> _TASK INSTRUCTIONS_: Below are the entries; return every line among them that holds the word "Schmid".

> _EXTRACTED DATA_:

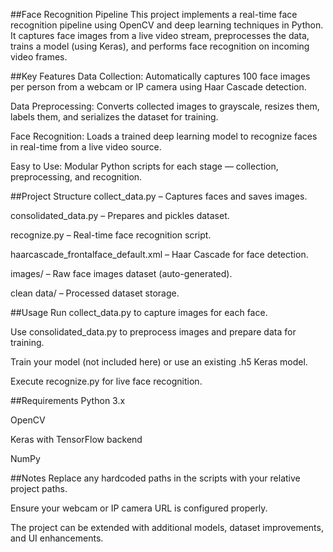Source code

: ##Face Recognition Pipeline
This project implements a real-time face recognition pipeline using OpenCV and deep learning techniques in Python. It captures face images from a live video stream, preprocesses the data, trains a model (using Keras), and performs face recognition on incoming video frames.

##Key Features
Data Collection: Automatically captures 100 face images per person from a webcam or IP camera using Haar Cascade detection.

Data Preprocessing: Converts collected images to grayscale, resizes them, labels them, and serializes the dataset for training.

Face Recognition: Loads a trained deep learning model to recognize faces in real-time from a live video source.

Easy to Use: Modular Python scripts for each stage — collection, preprocessing, and recognition.

##Project Structure
collect_data.py – Captures faces and saves images.

consolidated_data.py – Prepares and pickles dataset.

recognize.py – Real-time face recognition script.

haarcascade_frontalface_default.xml – Haar Cascade for face detection.

images/ – Raw face images dataset (auto-generated).

clean data/ – Processed dataset storage.

##Usage
Run collect_data.py to capture images for each face.

Use consolidated_data.py to preprocess images and prepare data for training.

Train your model (not included here) or use an existing .h5 Keras model.

Execute recognize.py for live face recognition.

##Requirements
Python 3.x

OpenCV

Keras with TensorFlow backend

NumPy

##Notes
Replace any hardcoded paths in the scripts with your relative project paths.

Ensure your webcam or IP camera URL is configured properly.

The project can be extended with additional models, dataset improvements, and UI enhancements.
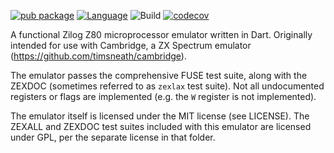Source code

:[![pub package](https://img.shields.io/pub/v/dart_z80.svg)](https://pub.dev/packages/dart_z80)
[![Language](https://img.shields.io/badge/language-Dart-blue.svg)](https://dart.dev)
![Build](https://github.com/timsneath/z80/workflows/Build/badge.svg)
[![codecov](https://codecov.io/gh/timsneath/z80/branch/main/graph/badge.svg?token=zr4wE5pmay)](https://codecov.io/gh/timsneath/z80)

A functional Zilog Z80 microprocessor emulator written in Dart. Originally
intended for use with Cambridge, a ZX Spectrum emulator
(<https://github.com/timsneath/cambridge>).

The emulator passes the comprehensive FUSE test suite, along with the ZEXDOC
(sometimes referred to as `zexlax` test suite). Not all undocumented registers
or flags are implemented (e.g. the `W` register is not implemented).

The emulator itself is licensed under the MIT license (see LICENSE). The ZEXALL
and ZEXDOC test suites included with this emulator are licensed under GPL, per
the separate license in that folder.
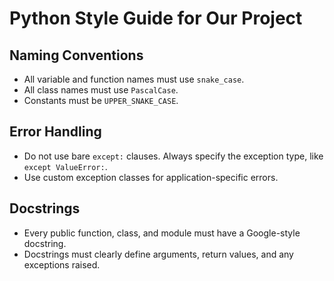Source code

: # Python Style Guide for Our Project

## Naming Conventions

- All variable and function names must use `snake_case`.
- All class names must use `PascalCase`.
- Constants must be `UPPER_SNAKE_CASE`.

## Error Handling

- Do not use bare `except:` clauses. Always specify the exception type, like `except ValueError:`.
- Use custom exception classes for application-specific errors.

## Docstrings

- Every public function, class, and module must have a Google-style docstring.
- Docstrings must clearly define arguments, return values, and any exceptions raised.
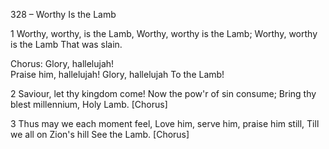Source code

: 328 – Worthy Is the Lamb


1
Worthy, worthy, is the Lamb,
Worthy, worthy is the Lamb;
Worthy, worthy is the Lamb
That was slain.

Chorus:
Glory, hallelujah!  
Praise him, hallelujah!
Glory, hallelujah
To the Lamb!

2
Saviour, let thy kingdom come!
Now the pow'r of sin consume;
Bring thy blest millennium,
Holy Lamb.  [Chorus]

3
Thus may we each moment feel,
Love him, serve him, praise him still,
Till we all on Zion's hill
See the Lamb.  [Chorus]
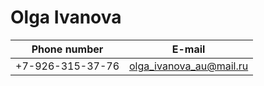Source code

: # Olga Ivanova

Phone number | E-mail
-------------|-------
+7-926-315-37-76 | olga_ivanova_au@mail.ru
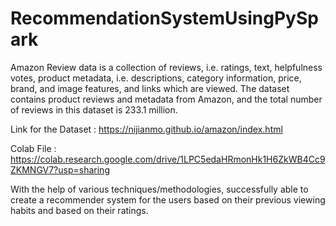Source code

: # RecommendationSystemUsingPySpark
Amazon Review data is a collection of reviews, i.e. ratings, text, helpfulness votes, product metadata, i.e. descriptions, category information, price, brand, and image features, and links which are viewed. The dataset contains product reviews and metadata from Amazon, and the total number of reviews in this dataset is 233.1 million.


Link for the Dataset  : https://nijianmo.github.io/amazon/index.html

Colab File : https://colab.research.google.com/drive/1LPC5edaHRmonHk1H6ZkWB4Cc9ZKMNGV7?usp=sharing



With the help of various techniques/methodologies, successfully able to create a recommender system for the users based on their previous viewing habits and based on their ratings.


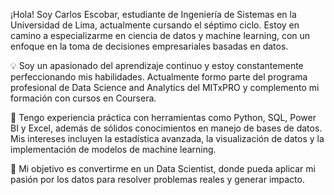 ¡Hola! Soy Carlos Escobar, estudiante de Ingeniería de Sistemas en la Universidad de Lima, actualmente cursando el séptimo ciclo. Estoy en camino a especializarme en ciencia de datos y machine learning, con un enfoque en la toma de decisiones empresariales basadas en datos.

💡 Soy un apasionado del aprendizaje continuo y estoy constantemente perfeccionando mis habilidades. Actualmente formo parte del programa profesional de Data Science and Analytics del MITxPRO y complemento mi formación con cursos en Coursera.

🔧 Tengo experiencia práctica con herramientas como Python, SQL, Power BI y Excel, además de sólidos conocimientos en manejo de bases de datos. Mis intereses incluyen la estadística avanzada, la visualización de datos y la implementación de modelos de machine learning.

🎯 Mi objetivo es convertirme en un Data Scientist, donde pueda aplicar mi pasión por los datos para resolver problemas reales y generar impacto.

<!--
**CarlosEscobarArroyo/CarlosEscobarArroyo** is a ✨ _special_ ✨ repository because its `README.md` (this file) appears on your GitHub profile.

Here are some ideas to get you started:

- 🔭 I’m currently working on ...
- 🌱 I’m currently learning ...
- 👯 I’m looking to collaborate on ...
- 🤔 I’m looking for help with ...
- 💬 Ask me about ...
- 📫 How to reach me: ...
- 😄 Pronouns: ...
- ⚡ Fun fact: ...
-->
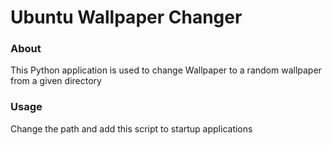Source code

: # Ubuntu Wallpaper Changer

### About 
This Python application is used to change Wallpaper to a random wallpaper from a given directory

### Usage
Change the path and add this script to startup applications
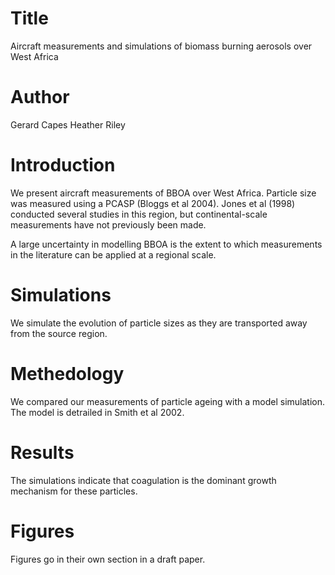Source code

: # Title 
Aircraft measurements and simulations of biomass burning aerosols over West Africa

# Author
Gerard Capes
Heather Riley

# Introduction
We present aircraft measurements of BBOA over West Africa.
Particle size was measured using a PCASP (Bloggs et al 2004).
Jones et al (1998) conducted several studies in this region,
but continental-scale measurements have not previously been made.

A large uncertainty in modelling BBOA is the extent to which
measurements in the literature can be applied at a regional scale.

# Simulations
We simulate the evolution of particle sizes as they are transported
away from the source region.

# Methedology

We compared our measurements of particle ageing with a model simulation.
The model is detrailed in Smith et al 2002.

# Results

The simulations indicate that coagulation is the dominant growth 
mechanism for these particles.

# Figures
Figures go in their own section in a draft paper.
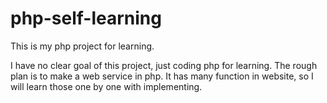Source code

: # php-self-learning
This is my php project for learning.

I have no clear goal of this project, just coding php for learning. The rough plan is to make a web service in php. It has many function in website, so I will learn those one by one with implementing. 
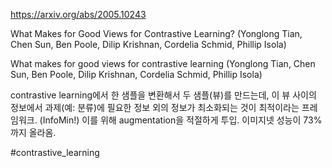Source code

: https://arxiv.org/abs/2005.10243

What Makes for Good Views for Contrastive Learning? (Yonglong Tian, Chen Sun, Ben Poole, Dilip Krishnan, Cordelia Schmid, Phillip Isola)

What makes for good views for contrastive learning (Yonglong Tian, Chen Sun, Ben Poole, Dilip Krishnan, Cordelia Schmid, Phillip Isola)

contrastive learning에서 한 샘플을 변환해서 두 샘플(뷰)를 만드는데, 이 뷰 사이의 정보에서 과제(예: 분류)에 필요한 정보 외의 정보가 최소화되는 것이 최적이라는 프레임워크. (InfoMin!) 이를 위해 augmentation을 적절하게 투입. 이미지넷 성능이 73%까지 올라옴.

#contrastive_learning 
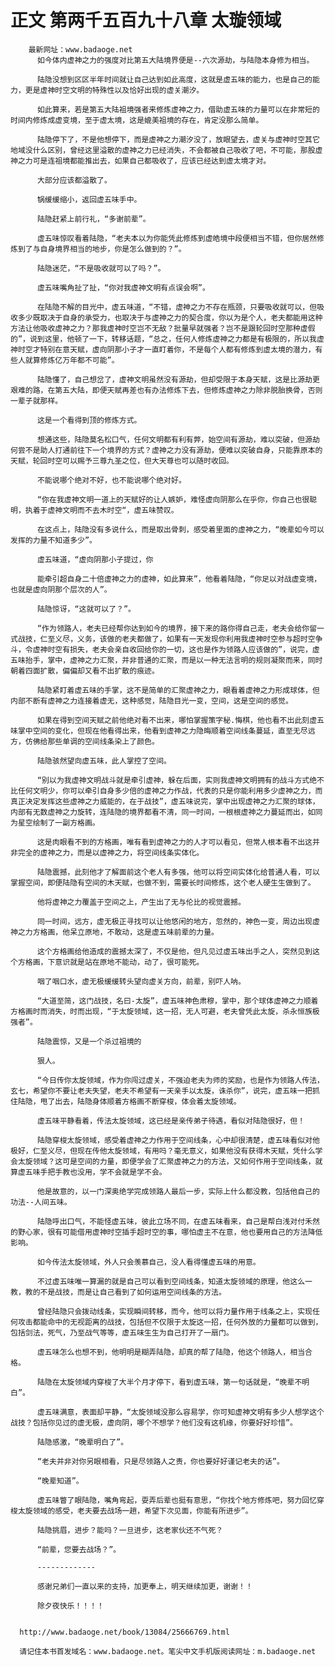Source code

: # 正文 第两千五百九十八章 太璇领域
        最新网址：www.badaoge.net
          如今体内虚神之力的强度对比第五大陆境界便是--六次源劫，与陆隐本身修为相当。
      
          陆隐没想到区区半年时间就让自己达到如此高度，这就是虚五味的能力，也是自己的能力，更是虚神时空文明的特殊性以及恰好出现的虚关潮汐。
      
          如此算来，若是第五大陆祖境强者来修炼虚神之力，借助虚五味的力量可以在非常短的时间内修炼成虚变境，至于虚太境，这是媲美祖境的存在，肯定没那么简单。
      
          陆隐停下了，不是他想停下，而是虚神之力潮汐没了，放眼望去，虚关与虚神时空其它地域没什么区别，曾经这里溢散的虚神之力已经消失，不会都被自己吸收了吧，不可能，那股虚神之力可是连祖境都能推出去，如果自己都吸收了，应该已经达到虚太境才对。
      
          大部分应该都溢散了。
      
          锅缓缓缩小，返回虚五味手中。
      
          陆隐赶紧上前行礼，“多谢前辈”。
      
          虚五味惊叹看着陆隐，“老夫本以为你能凭此修炼到虚皓境中段便相当不错，但你居然修炼到了与自身境界相当的地步，你是怎么做到的？”。
      
          陆隐迷茫，“不是吸收就可以了吗？”。
      
          虚五味嘴角扯了扯，“你对我虚神文明有点误会啊”。
      
          在陆隐不解的目光中，虚五味道，“不错，虚神之力不存在瓶颈，只要吸收就可以，但吸收多少既取决于自身的承受力，也取决于与虚神之力的契合度，你以为是个人，老夫都能用这种方法让他吸收虚神之力？那我虚神时空岂不无敌？批量早就强者？岂不是跟轮回时空那种虚假的”，说到这里，他顿了一下，转移话题，“总之，任何人修炼虚神之力都是有极限的，所以我虚神时空才特别在意天赋，虚向阴那小子才一直盯着你，不是每个人都有修炼到虚太境的潜力，有些人就算修炼亿万年都不可能”。
      
          陆隐懂了，自己想岔了，虚神文明虽然没有源劫，但却受限于本身天赋，这是比源劫更艰难的路，在第五大陆，即便天赋再差也有办法修炼下去，但修炼虚神之力除非脱胎换骨，否则一辈子就那样。
      
          这是一个看得到顶的修炼方式。
      
          想通这些，陆隐莫名松口气，任何文明都有利有弊，始空间有源劫，难以突破，但源劫何尝不是助人打通前往下一个境界的方式？虚神之力没有源劫，便难以突破自身，只能靠原本的天赋，轮回时空可以赐予三尊九圣之位，但大天尊也可以随时收回。
      
          不能说哪个绝对不好，也不能说哪个绝对好。
      
          “你在我虚神文明一道上的天赋好的让人嫉妒，难怪虚向阴那么在乎你，你自己也很聪明，执着于虚神文明而不去木时空“，虚五味赞叹。
      
          在这点上，陆隐没有多说什么，而是取出骨刺，感受着里面的虚神之力，“晚辈如今可以发挥的力量不知道多少”。
      
          虚五味道，“虚向阴那小子提过，你
      
          能牵引超自身二十倍虚神之力的虚神，如此算来”，他看着陆隐，“你足以对战虚变境，也就是虚向阴那个层次的人”。
      
          陆隐惊讶，“这就可以了？”。
      
          “作为领路人，老夫已经帮你达到如今的境界，接下来的路你得自己走，老夫会给你留一式战技，仁至义尽，义务，该做的老夫都做了，如果有一天发现你利用我虚神时空参与超时空争斗，令虚神时空有损失，老夫会亲自收回给你的一切，这也是作为领路人应该做的”，说完，虚五味抬手，掌中，虚神之力汇聚，并非普通的汇聚，而是以一种无法言明的规则凝聚而来，同时朝着四面扩散，偏偏却又看不出扩散的痕迹。
      
          陆隐紧盯着虚五味的手掌，这不是简单的汇聚虚神之力，眼看着虚神之力形成球体，但内部不断有虚神之力连接着虚无，这种感觉，陆隐目光一变，空间，这是空间的感觉。
      
          如果在得到空间天赋之前他绝对看不出来，哪怕掌握策字秘.悔棋，他也看不出此刻虚五味掌中空间的变化，但现在他看得出来，他看到虚神之力隐晦顺着空间线条蔓延，直至无尽远方，仿佛给那些单调的空间线条染上了颜色。
      
          陆隐骇然望向虚五味，此人掌控了空间。
      
          “别以为我虚神文明战斗就是牵引虚神，躲在后面，实则我虚神文明拥有的战斗方式绝不比任何文明少，你可以牵引自身多少倍的虚神之力作战，代表的只是你能利用多少虚神之力，而真正决定发挥这些虚神之力威能的，在于战技”，虚五味说完，掌中出现虚神之力汇聚的球体，内部有无数虚神之力旋转，连陆隐的境界都看不清，同一时间，一根根虚神之力蔓延而出，如同为星空绘制了一副方格画。
      
          这是肉眼看不到的方格画，唯有看到虚神之力的人才可以看见，但常人根本看不出这并非完全的虚神之力，而是以虚神之力，将空间线条实体化。
      
          陆隐震撼，此刻他才了解面前这个老人有多强，他可以将空间实体化给普通人看，可以掌握空间，即便陆隐有空间的木天赋，也做不到，需要长时间修炼，这个老人硬生生做到了。
      
          他将虚神之力覆盖于空间之上，产生出了无与伦比的视觉震撼。
      
          同一时间，远方，虚无极正寻找可以让他悠闲的地方，忽然的，神色一变，周边出现虚神之力方格画，他呆立原地，不敢动，这是虚五味前辈的力量。
      
          这个方格画给他造成的震撼太深了，不仅是他，但凡见过虚五味出手之人，突然见到这个方格画，下意识就是站在原地不能动，动了，很可能死。
      
          咽了咽口水，虚无极缓缓转头望向虚关方向，前辈，别吓人呐。
      
          “大道至简，这门战技，名曰-太旋”，虚五味神色肃穆，掌中，那个球体虚神之力顺着方格画时而消失，时而出现，“于太旋领域，这一招，无人可避，老夫曾凭此太旋，杀永恒族极强者”。
      
          陆隐震惊，又是一个杀过祖境的
      
          狠人。
      
          “今日传你太旋领域，作为你闯过虚关，不强迫老夫为师的奖励，也是作为领路人传法，玄七，希望你不要让老夫失望，老夫不希望有一天亲手以太旋，诛杀你”，说完，虚五味一把抓住陆隐，甩了出去，陆隐身体顺着方格画不断穿梭，体会着太旋领域。
      
          虚五味平静看着，传法太旋领域，这已经是亲传弟子待遇，看似对陆隐很好，但！
      
          陆隐穿梭太旋领域，感受着虚神之力作用于空间线条，心中却很清楚，虚五味看似对他极好，仁至义尽，但现在传他太旋领域，有用吗？毫无意义，如果他没有获得木天赋，凭什么学会太旋领域？这可是空间的力量，即便学会了汇聚虚神之力的方法，又如何作用于空间线条，就算虚五味手把手教也没用，学不会就是学不会。
      
          他是故意的，以一门深奥绝学完成领路人最后一步，实际上什么都没教，包括他自己的功法--人间五味。
      
          陆隐呼出口气，不能怪虚五味，彼此立场不同，在虚五味看来，自己是帮白浅对付禾然的野心家，很有可能借用虚神时空插手超时空的事，哪怕虚主不在意，他也要用自己的方法降低影响。
      
          如今传法太旋领域，外人只会羡慕自己，没人看得懂虚五味的用意。
      
          不过虚五味唯一算漏的就是自己可以看到空间线条，知道太旋领域的原理，他这么一教，教的不是战技，而是让自己看到了如何运用空间线条的方法。
      
          曾经陆隐只会拨动线条，实现瞬间转移，而今，他可以将力量作用于线条之上，实现任何攻击都能命中的无视距离的战技，包括但不仅限于太旋这一招，任何外放的力量都可以做到，包括剑法，死气，乃至战气等等，虚五味生生为自己打开了一扇门。
      
          虚五味怎么也想不到，他明明是糊弄陆隐，却真的帮了陆隐，他这个领路人，相当合格。
      
          陆隐在太旋领域内穿梭了大半个月才停下，看到虚五味，第一句话就是，“晚辈不明白”。
      
          虚五味满意，表面却平静，“太旋领域没那么容易学，你可知虚神文明有多少人想学这个战技？包括你见过的虚无极，虚向阴，哪个不想学？他们没有这机缘，你要好好珍惜”。
      
          陆隐感激，“晚辈明白了”。
      
          “老夫并非对你另眼相看，只是尽领路人之责，你也要好好谨记老夫的话”。
      
          “晚辈知道”。
      
          虚五味瞥了眼陆隐，嘴角弯起，耍弄后辈也挺有意思，“你找个地方修炼吧，努力回忆穿梭太旋领域的感受，老夫要去战场一趟，希望下次见面，你能有所进步”。
      
          陆隐挑眉，进步？能吗？一旦进步，这老家伙还不气死？
      
          “前辈，您要去战场？”。
      
          -------------
      
          感谢兄弟们一直以来的支持，加更奉上，明天继续加更，谢谢！！
      
          除夕夜快乐！！！！
      
      
      http://www.badaoge.net/book/13084/25666769.html
      
      请记住本书首发域名：www.badaoge.net。笔尖中文手机版阅读网址：m.badaoge.net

> _FINISHED EXERCISE_:
What Makes for Good Views for Contrastive Learning? (Yonglong Tian, Chen Sun, Ben Poole, Dilip Krishnan, Cordelia Schmid, Phillip Isola)
What makes for good views for contrastive learning (Yonglong Tian, Chen Sun, Ben Poole, Dilip Krishnan, Cordelia Schmid, Phillip Isola)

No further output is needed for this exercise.